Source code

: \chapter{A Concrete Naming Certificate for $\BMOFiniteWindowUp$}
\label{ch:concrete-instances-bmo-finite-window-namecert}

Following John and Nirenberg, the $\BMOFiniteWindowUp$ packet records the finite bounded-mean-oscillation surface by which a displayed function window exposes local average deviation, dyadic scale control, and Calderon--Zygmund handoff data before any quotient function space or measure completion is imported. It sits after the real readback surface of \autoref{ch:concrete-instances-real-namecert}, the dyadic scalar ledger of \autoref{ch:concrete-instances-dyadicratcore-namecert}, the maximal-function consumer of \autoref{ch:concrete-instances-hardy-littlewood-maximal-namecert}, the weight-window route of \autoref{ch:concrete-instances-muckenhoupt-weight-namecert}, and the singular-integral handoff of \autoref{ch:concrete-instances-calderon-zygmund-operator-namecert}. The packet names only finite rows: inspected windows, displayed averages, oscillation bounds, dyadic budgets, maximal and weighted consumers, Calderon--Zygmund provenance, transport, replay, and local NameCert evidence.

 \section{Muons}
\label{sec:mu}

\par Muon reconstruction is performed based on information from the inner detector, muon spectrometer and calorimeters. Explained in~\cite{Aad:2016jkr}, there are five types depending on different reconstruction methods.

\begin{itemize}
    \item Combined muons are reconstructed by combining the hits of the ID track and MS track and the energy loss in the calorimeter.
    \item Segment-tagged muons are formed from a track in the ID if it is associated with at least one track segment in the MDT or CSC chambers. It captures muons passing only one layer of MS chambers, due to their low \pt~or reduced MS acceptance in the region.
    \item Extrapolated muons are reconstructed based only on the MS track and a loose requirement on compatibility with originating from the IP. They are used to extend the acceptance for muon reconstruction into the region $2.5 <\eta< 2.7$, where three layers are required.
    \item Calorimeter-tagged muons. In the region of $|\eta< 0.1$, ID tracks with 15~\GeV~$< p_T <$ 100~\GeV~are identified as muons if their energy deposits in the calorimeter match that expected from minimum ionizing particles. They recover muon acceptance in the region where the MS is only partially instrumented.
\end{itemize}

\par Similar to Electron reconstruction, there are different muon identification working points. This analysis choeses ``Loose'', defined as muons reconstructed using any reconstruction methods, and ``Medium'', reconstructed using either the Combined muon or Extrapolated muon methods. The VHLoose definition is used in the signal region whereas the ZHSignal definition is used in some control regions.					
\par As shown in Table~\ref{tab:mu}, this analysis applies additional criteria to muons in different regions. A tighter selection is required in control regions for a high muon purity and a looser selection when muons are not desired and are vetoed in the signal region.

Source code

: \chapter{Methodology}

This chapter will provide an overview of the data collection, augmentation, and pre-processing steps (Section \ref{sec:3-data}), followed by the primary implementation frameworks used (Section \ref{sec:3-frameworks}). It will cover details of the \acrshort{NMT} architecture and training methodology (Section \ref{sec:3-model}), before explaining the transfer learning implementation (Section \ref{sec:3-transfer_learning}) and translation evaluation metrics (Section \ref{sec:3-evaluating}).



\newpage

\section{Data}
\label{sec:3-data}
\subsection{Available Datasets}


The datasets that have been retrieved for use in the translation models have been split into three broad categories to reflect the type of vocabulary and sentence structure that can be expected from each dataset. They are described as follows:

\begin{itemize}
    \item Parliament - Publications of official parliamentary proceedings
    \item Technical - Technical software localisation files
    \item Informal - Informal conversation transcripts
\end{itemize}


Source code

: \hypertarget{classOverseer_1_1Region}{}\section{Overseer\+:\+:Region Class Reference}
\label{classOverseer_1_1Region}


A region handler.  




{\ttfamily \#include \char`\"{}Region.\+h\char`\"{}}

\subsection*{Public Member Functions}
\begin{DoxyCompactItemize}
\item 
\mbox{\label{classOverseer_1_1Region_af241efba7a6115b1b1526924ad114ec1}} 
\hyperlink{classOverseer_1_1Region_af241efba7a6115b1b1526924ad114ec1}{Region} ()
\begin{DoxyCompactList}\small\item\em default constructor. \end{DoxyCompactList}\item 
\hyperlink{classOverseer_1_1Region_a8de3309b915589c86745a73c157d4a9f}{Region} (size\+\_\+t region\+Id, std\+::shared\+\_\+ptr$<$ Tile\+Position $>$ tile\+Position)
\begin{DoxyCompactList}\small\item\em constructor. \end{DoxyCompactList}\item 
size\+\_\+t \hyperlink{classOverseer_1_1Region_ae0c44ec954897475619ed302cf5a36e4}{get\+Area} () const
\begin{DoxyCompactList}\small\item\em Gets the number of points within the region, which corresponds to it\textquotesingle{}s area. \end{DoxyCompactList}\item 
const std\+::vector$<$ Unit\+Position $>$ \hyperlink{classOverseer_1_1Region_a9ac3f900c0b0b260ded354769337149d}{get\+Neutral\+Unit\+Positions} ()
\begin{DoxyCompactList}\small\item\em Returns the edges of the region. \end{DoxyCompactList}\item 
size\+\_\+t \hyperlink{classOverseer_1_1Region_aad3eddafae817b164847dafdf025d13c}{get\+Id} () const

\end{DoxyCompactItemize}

★ ★ ★ ★ ★

- _Your goal_:
Give the listing again, exactly as it was written.

- _Answer to this exercise_:
Source code

: \chapter{A Concrete Naming Certificate for $\BMOFiniteWindowUp$}
\label{ch:concrete-instances-bmo-finite-window-namecert}

Following John and Nirenberg, the $\BMOFiniteWindowUp$ packet records the finite bounded-mean-oscillation surface by which a displayed function window exposes local average deviation, dyadic scale control, and Calderon--Zygmund handoff data before any quotient function space or measure completion is imported. It sits after the real readback surface of \autoref{ch:concrete-instances-real-namecert}, the dyadic scalar ledger of \autoref{ch:concrete-instances-dyadicratcore-namecert}, the maximal-function consumer of \autoref{ch:concrete-instances-hardy-littlewood-maximal-namecert}, the weight-window route of \autoref{ch:concrete-instances-muckenhoupt-weight-namecert}, and the singular-integral handoff of \autoref{ch:concrete-instances-calderon-zygmund-operator-namecert}. The packet names only finite rows: inspected windows, displayed averages, oscillation bounds, dyadic budgets, maximal and weighted consumers, Calderon--Zygmund provenance, transport, replay, and local NameCert evidence.

 \section{Muons}
\label{sec:mu}

\par Muon reconstruction is performed based on information from the inner detector, muon spectrometer and calorimeters. Explained in~\cite{Aad:2016jkr}, there are five types depending on different reconstruction methods.

\begin{itemize}
    \item Combined muons are reconstructed by combining the hits of the ID track and MS track and the energy loss in the calorimeter.
    \item Segment-tagged muons are formed from a track in the ID if it is associated with at least one track segment in the MDT or CSC chambers. It captures muons passing only one layer of MS chambers, due to their low \pt~or reduced MS acceptance in the region.
    \item Extrapolated muons are reconstructed based only on the MS track and a loose requirement on compatibility with originating from the IP. They are used to extend the acceptance for muon reconstruction into the region $2.5 <\eta< 2.7$, where three layers are required.
    \item Calorimeter-tagged muons. In the region of $|\eta< 0.1$, ID tracks with 15~\GeV~$< p_T <$ 100~\GeV~are identified as muons if their energy deposits in the calorimeter match that expected from minimum ionizing particles. They recover muon acceptance in the region where the MS is only partially instrumented.
\end{itemize}

\par Similar to Electron reconstruction, there are different muon identification working points. This analysis choeses ``Loose'', defined as muons reconstructed using any reconstruction methods, and ``Medium'', reconstructed using either the Combined muon or Extrapolated muon methods. The VHLoose definition is used in the signal region whereas the ZHSignal definition is used in some control regions.					
\par As shown in Table~\ref{tab:mu}, this analysis applies additional criteria to muons in different regions. A tighter selection is required in control regions for a high muon purity and a looser selection when muons are not desired and are vetoed in the signal region.

Source code

: \chapter{Methodology}

This chapter will provide an overview of the data collection, augmentation, and pre-processing steps (Section \ref{sec:3-data}), followed by the primary implementation frameworks used (Section \ref{sec:3-frameworks}). It will cover details of the \acrshort{NMT} architecture and training methodology (Section \ref{sec:3-model}), before explaining the transfer learning implementation (Section \ref{sec:3-transfer_learning}) and translation evaluation metrics (Section \ref{sec:3-evaluating}).



\newpage

\section{Data}
\label{sec:3-data}
\subsection{Available Datasets}


The datasets that have been retrieved for use in the translation models have been split into three broad categories to reflect the type of vocabulary and sentence structure that can be expected from each dataset. They are described as follows:

\begin{itemize}
    \item Parliament - Publications of official parliamentary proceedings
    \item Technical - Technical software localisation files
    \item Informal - Informal conversation transcripts
\end{itemize}


Source code

: \hypertarget{classOverseer_1_1Region}{}\section{Overseer\+:\+:Region Class Reference}
\label{classOverseer_1_1Region}


A region handler.  




{\ttfamily \#include \char`\"{}Region.\+h\char`\"{}}

\subsection*{Public Member Functions}
\begin{DoxyCompactItemize}
\item 
\mbox{\label{classOverseer_1_1Region_af241efba7a6115b1b1526924ad114ec1}} 
\hyperlink{classOverseer_1_1Region_af241efba7a6115b1b1526924ad114ec1}{Region} ()
\begin{DoxyCompactList}\small\item\em default constructor. \end{DoxyCompactList}\item 
\hyperlink{classOverseer_1_1Region_a8de3309b915589c86745a73c157d4a9f}{Region} (size\+\_\+t region\+Id, std\+::shared\+\_\+ptr$<$ Tile\+Position $>$ tile\+Position)
\begin{DoxyCompactList}\small\item\em constructor. \end{DoxyCompactList}\item 
size\+\_\+t \hyperlink{classOverseer_1_1Region_ae0c44ec954897475619ed302cf5a36e4}{get\+Area} () const
\begin{DoxyCompactList}\small\item\em Gets the number of points within the region, which corresponds to it\textquotesingle{}s area. \end{DoxyCompactList}\item 
const std\+::vector$<$ Unit\+Position $>$ \hyperlink{classOverseer_1_1Region_a9ac3f900c0b0b260ded354769337149d}{get\+Neutral\+Unit\+Positions} ()
\begin{DoxyCompactList}\small\item\em Returns the edges of the region. \end{DoxyCompactList}\item 
size\+\_\+t \hyperlink{classOverseer_1_1Region_aad3eddafae817b164847dafdf025d13c}{get\+Id} () const

\end{DoxyCompactItemize}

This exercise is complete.